Ya que lo dije, no me quedó más remedio que prestarle 3 mil. No esperaba que en tres meses ella devolviera el dinero, además con 5000 adicionales. Insisto en no aceptarlo, pero ella dice que no hay problema, que con tu dinero ha ganado bastante. Luego suspira y dice: "Si hubieras tomado 30 mil al principio, ahora te tendría que dar 5 mil más." Yo digo con pesar: "Qué lástima." Ella aprovecha la oportunidad y dice: "Bueno, tú ve a casa y piénsalo, préstame 30 mil, esta vez en medio año, y te aseguro que no te arrepentirás."

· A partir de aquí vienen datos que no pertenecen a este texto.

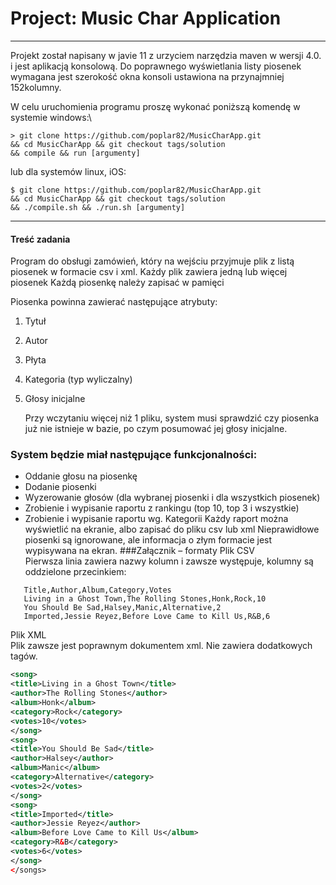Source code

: # Project: Music Char Application
___
Projekt został napisany w javie 11 z urzyciem narzędzia maven w wersji 4.0. i jest aplikacją konsolową.
Do poprawnego wyświetlania listy piosenek wymagana jest szerokość okna konsoli ustawiona na przynajmniej 152kolumny.

W celu uruchomienia programu proszę wykonać poniższą komendę w systemie windows:\
```
> git clone https://github.com/poplar82/MusicCharApp.git
&& cd MusicCharApp && git checkout tags/solution
&& compile && run [argumenty]
  ```
lub dla systemów linux, iOS:
```
$ git clone https://github.com/poplar82/MusicCharApp.git
&& cd MusicCharApp && git checkout tags/solution
&& ./compile.sh && ./run.sh [argumenty]
```
___
#### Treść zadania
Program do obsługi zamówień, który na wejściu przyjmuje plik z listą piosenek w formacie csv i xml.
Każdy plik zawiera jedną lub więcej piosenek
Każdą piosenkę należy zapisać w pamięci

Piosenka powinna zawierać następujące atrybuty:
1. Tytuł
1. Autor
1. Płyta
1. Kategoria (typ wyliczalny)
1. Głosy inicjalne

   Przy wczytaniu więcej niż 1 pliku, system musi sprawdzić czy piosenka już nie istnieje w
   bazie, po czym posumować jej głosy inicjalne.
### System będzie miał następujące funkcjonalności:
- Oddanie głosu na piosenkę
- Dodanie piosenki
- Wyzerowanie głosów (dla wybranej piosenki i dla wszystkich piosenek)
- Zrobienie i wypisanie raportu z rankingu (top 10, top 3 i wszystkie)
- Zrobienie i wypisanie raportu wg. Kategorii
  Każdy raport można wyświetlić na ekranie, albo zapisać do pliku csv lub xml
  Nieprawidłowe piosenki są ignorowane, ale informacja o złym formacie jest wypisywana na
  ekran.
###Załącznik – formaty
Plik CSV\
Pierwsza linia zawiera nazwy kolumn i zawsze występuje, kolumny są oddzielone przecinkiem:
```csv
   Title,Author,Album,Category,Votes
   Living in a Ghost Town,The Rolling Stones,Honk,Rock,10
   You Should Be Sad,Halsey,Manic,Alternative,2
   Imported,Jessie Reyez,Before Love Came to Kill Us,R&B,6
```
Plik XML\
Plik zawsze jest poprawnym dokumentem xml. Nie zawiera dodatkowych tagów.<songs>
```xml   
<song>
<title>Living in a Ghost Town</title>
<author>The Rolling Stones</author>
<album>Honk</album>
<category>Rock</category>
<votes>10</votes>
</song>
<song>
<title>You Should Be Sad</title>
<author>Halsey</author>
<album>Manic</album>
<category>Alternative</category>
<votes>2</votes>
</song>
<song>
<title>Imported</title>
<author>Jessie Reyez</author>
<album>Before Love Came to Kill Us</album>
<category>R&B</category>
<votes>6</votes>
</song>
</songs>
```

Al llegar a casa, le cuento esto a mi esposa, y ella inmediatamente dice que no se debe prestar ni un centavo más. La cantidad extra que te di, esos 5000, fue como comprar un hueso con oro, solo para ganar tu confianza. Si prestas los 30 mil esta vez, seguro que no los recuperarás.